Treatments and drugs
Appendicitis treatment requires surgical removal of your appendix (appendectomy) if you have acute appendicitis. Your surgeon may perform traditional open surgery, using a single abdominal incision, or laparoscopic surgery, which requires only a few small abdominal incisions. In a laparoscopic procedure, your surgeon inserts a laparoscope — a pencil-thin tube with its own lighting system and miniature video camera — into your abdomen through a hollow instrument (cannula). Only a small incision is needed. The video camera then produces a magnified view of the inside of your abdomen on an outside video monitor. This allows your surgeon to see the surgery in detail. To remove your appendix, your surgeon uses tiny instruments inserted through one or two other small abdominal incisions. In general, laparoscopic surgery allows you to recover faster and heal with less scarring. But if your appendix has ruptured and infection has spread beyond the appendix, or if an abscess is present, you'll need a larger incision so that your surgeon can clean the abdominal cavity. You'll receive intravenous antibiotics and will need to stay in the hospital during your recovery.

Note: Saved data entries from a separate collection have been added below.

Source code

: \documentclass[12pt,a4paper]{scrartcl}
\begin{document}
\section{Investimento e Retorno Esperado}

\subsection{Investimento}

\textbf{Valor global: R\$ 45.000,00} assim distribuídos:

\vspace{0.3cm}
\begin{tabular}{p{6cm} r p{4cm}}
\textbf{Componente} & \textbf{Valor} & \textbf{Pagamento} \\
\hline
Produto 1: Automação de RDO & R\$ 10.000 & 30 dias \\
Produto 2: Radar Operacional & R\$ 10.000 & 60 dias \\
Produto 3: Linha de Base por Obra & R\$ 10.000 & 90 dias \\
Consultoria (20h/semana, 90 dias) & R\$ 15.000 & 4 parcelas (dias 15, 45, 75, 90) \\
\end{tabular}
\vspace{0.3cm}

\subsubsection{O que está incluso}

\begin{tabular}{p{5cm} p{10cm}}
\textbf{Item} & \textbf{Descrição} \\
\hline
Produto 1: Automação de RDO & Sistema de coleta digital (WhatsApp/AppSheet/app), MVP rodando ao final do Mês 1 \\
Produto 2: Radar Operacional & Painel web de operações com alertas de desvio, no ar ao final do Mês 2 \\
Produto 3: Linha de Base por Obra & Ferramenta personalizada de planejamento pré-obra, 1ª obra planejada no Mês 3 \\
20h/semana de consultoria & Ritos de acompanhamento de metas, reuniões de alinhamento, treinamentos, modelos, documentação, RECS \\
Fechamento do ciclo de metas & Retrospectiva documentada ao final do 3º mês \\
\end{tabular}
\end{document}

Dealing with complications If your symptoms have been present for five days or more, immediate surgery may present complications. In this case, your doctor may recommend a course of antibiotics first to try to shrink the inflammation and infection that may be surrounding structures near the appendix. If an abscess is present, it may be drained through the skin. If this approach is successful, appendectomy is usually performed a couple of months later.